• YOUR INSTRUCTIONS
Once the line with "Not all of the rows have a 1" is found in the data, output it and each following line exactly, up to and including the line with "Set max rows as a const variable", and nothing before or after.

——————————

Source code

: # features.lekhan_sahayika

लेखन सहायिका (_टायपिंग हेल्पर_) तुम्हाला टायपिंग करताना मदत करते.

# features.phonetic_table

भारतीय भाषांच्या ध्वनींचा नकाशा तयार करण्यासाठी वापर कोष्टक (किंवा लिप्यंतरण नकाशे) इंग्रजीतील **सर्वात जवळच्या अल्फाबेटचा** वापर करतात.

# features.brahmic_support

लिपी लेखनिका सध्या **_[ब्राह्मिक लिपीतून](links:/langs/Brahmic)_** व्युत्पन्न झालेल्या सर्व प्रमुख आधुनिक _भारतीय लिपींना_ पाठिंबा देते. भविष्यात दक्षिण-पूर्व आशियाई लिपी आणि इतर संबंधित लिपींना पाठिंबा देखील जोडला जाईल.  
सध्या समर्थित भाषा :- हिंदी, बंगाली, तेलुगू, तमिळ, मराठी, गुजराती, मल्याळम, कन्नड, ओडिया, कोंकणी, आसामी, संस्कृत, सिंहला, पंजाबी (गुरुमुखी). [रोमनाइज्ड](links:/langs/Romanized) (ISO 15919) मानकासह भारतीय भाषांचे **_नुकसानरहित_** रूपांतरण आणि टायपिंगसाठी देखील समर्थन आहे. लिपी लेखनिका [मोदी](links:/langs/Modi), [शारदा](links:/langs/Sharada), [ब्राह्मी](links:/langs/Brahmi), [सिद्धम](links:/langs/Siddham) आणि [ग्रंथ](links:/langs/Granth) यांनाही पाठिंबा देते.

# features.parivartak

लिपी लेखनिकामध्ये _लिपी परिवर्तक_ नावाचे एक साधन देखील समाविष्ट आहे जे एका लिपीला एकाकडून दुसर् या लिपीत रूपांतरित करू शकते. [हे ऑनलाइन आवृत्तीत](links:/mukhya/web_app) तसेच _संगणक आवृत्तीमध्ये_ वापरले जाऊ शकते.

——————————

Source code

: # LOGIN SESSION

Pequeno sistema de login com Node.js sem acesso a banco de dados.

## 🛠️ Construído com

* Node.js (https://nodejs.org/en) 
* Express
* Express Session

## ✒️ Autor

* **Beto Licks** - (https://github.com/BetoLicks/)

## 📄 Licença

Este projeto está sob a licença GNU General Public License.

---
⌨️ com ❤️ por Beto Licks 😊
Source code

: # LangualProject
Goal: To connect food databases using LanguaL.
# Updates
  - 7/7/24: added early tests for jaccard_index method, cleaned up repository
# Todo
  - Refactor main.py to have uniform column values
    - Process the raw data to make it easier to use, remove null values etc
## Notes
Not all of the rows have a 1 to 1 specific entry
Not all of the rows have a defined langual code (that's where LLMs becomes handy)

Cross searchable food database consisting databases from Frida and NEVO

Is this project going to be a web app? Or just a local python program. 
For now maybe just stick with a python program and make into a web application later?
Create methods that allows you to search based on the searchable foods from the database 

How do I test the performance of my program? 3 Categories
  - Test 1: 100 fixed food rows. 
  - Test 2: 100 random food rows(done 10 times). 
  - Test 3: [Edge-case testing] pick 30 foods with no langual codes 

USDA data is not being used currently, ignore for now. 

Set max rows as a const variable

——————————

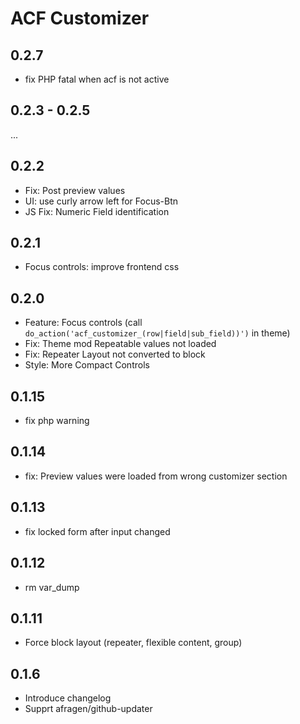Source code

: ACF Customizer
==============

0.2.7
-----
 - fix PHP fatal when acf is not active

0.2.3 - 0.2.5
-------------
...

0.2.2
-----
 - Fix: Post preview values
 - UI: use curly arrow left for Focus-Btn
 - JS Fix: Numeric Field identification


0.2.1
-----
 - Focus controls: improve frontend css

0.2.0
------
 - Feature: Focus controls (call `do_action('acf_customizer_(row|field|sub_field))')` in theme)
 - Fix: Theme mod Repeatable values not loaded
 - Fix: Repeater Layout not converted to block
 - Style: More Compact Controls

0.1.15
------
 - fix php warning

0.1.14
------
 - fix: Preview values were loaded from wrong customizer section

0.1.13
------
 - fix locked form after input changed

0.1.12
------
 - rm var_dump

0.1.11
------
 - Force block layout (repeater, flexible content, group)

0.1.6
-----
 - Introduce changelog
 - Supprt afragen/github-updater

——————————

• RESULT OF THIS EXERCISE
Not all of the rows have a 1 to 1 specific entry
Not all of the rows have a defined langual code (that's where LLMs becomes handy)

Cross searchable food database consisting databases from Frida and NEVO

Is this project going to be a web app? Or just a local python program. 
For now maybe just stick with a python program and make into a web application later?
Create methods that allows you to search based on the searchable foods from the database 

How do I test the performance of my program? 3 Categories
  - Test 1: 100 fixed food rows. 
  - Test 2: 100 random food rows(done 10 times). 
  - Test 3: [Edge-case testing] pick 30 foods with no langual codes 

USDA data is not being used currently, ignore for now. 

Set max rows as a const variable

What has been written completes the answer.